Held: The High Court allowed the Criminal Revision Petition, setting aside the conviction and sentence, and acquitted the revision petitioner.
Reasoning:
The Court reaffirmed the dictum laid down in Saju v. Shalimar Hardwares [2025 KHC OnLine 719], holding that service of notice to a relative of the accused is not sufficient, especially when there is no evidence from the complainant’s side that the accused was aware of such service on his relative. In such circumstances, it is to be presumed that the statutory notice under Section 138(b) of the NI Act was not served on the accused.
The Court relied on the Apex Court’s decision in Thomas M.D. v P.S.Jaleel and Another [2009 KHC 4398], which held that service of demand notice on the appellant’s wife was not compliance with Section 138(b), thereby not sustaining the conviction. This decision was noted as not overruled or considered by Vinod Shivappa’s case and was delivered subsequent to C.C. Alavi Haji’s case.

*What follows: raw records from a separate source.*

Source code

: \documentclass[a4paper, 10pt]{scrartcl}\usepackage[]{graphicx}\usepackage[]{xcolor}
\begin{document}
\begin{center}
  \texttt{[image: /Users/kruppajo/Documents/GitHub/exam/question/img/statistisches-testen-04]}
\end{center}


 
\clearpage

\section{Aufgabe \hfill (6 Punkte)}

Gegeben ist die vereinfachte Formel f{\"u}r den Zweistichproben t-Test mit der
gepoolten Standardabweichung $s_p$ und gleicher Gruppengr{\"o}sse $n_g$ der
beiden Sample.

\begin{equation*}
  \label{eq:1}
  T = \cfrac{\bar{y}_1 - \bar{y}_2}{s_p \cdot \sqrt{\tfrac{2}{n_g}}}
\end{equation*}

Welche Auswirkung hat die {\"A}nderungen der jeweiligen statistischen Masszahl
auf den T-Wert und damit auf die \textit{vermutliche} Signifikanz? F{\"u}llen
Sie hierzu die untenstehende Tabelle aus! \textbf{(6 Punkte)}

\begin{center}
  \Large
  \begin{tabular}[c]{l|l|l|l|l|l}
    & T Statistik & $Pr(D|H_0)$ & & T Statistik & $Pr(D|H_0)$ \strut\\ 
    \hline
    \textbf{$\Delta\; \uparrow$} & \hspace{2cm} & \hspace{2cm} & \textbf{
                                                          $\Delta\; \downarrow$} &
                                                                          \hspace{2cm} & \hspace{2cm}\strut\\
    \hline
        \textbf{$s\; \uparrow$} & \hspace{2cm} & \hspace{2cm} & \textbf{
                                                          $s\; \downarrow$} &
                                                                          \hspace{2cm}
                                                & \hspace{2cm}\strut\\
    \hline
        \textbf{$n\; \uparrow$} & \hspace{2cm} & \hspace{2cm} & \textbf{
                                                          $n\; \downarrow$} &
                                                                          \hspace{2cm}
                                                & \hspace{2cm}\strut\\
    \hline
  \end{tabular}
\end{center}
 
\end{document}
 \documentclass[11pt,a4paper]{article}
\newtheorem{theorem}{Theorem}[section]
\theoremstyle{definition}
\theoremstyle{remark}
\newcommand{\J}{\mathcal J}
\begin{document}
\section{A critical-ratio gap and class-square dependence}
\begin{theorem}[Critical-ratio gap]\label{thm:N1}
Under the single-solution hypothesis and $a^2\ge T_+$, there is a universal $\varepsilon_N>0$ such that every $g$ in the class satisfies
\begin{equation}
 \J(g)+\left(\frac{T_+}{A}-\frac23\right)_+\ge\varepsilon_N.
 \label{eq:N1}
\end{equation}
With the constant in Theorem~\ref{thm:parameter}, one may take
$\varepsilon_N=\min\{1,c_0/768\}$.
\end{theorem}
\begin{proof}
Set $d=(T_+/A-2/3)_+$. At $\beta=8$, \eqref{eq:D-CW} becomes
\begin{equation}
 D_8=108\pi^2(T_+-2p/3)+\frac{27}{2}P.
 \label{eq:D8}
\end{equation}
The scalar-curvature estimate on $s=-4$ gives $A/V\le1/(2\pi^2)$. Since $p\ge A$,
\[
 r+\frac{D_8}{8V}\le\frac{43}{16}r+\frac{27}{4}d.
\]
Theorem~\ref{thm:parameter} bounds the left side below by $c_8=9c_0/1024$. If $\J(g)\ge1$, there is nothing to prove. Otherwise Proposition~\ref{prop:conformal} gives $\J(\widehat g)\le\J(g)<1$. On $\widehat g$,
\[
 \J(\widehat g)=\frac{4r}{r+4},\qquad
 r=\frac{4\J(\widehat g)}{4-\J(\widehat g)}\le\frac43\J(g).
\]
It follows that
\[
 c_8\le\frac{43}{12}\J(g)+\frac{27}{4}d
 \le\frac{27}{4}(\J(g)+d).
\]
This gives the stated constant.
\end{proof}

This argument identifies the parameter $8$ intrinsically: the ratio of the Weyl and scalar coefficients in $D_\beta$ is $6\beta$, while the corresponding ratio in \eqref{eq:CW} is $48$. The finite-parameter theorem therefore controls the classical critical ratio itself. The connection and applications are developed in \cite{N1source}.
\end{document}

The Court distinguished the Apex Court’s rulings in Vinod Shivappa v. Nanda Belliappa [2006 KHC 840] and M/s Indo Automobiles v. M/s. Jai Durga Enterprises and Others [2008 (3) KHC 815]. These cases primarily addressed situations where notice was refused or returned due to non-availability or locked premises, and the presumption of service, or concerned the High Court’s jurisdiction under Section 482 Cr.P.C. to quash proceedings at a premature stage. They did not directly deal with a scenario where notice was served to a third person without the accused’s knowledge.
Regarding C C Alavi Haji v. Palapetty Muhammed and Another [2007 (2) KHC 932], the Court acknowledged that giving notice to the drawer is a mandatory requirement. While a preliminary presumption of service arises if notice is sent to the correct address (under Section 27 of the General Clauses Act, 1897), the drawer has the right to show that he had no knowledge that the notice was brought to his address. If the complainant’s own evidence shows notice was served to a third person, and there’s no explanation that the accused was aware of it, there is no “accomplishment” of notice. The Court also noted that paragraph 17 of C.C. Alavi Haji’s case, which allows payment within 15 days of receiving summons, applies to cases where the debt is admitted, not disputed. Therefore, the dictum in Saju’s case was found not to be against the principles laid down in C.C. Alavi Haji’s case.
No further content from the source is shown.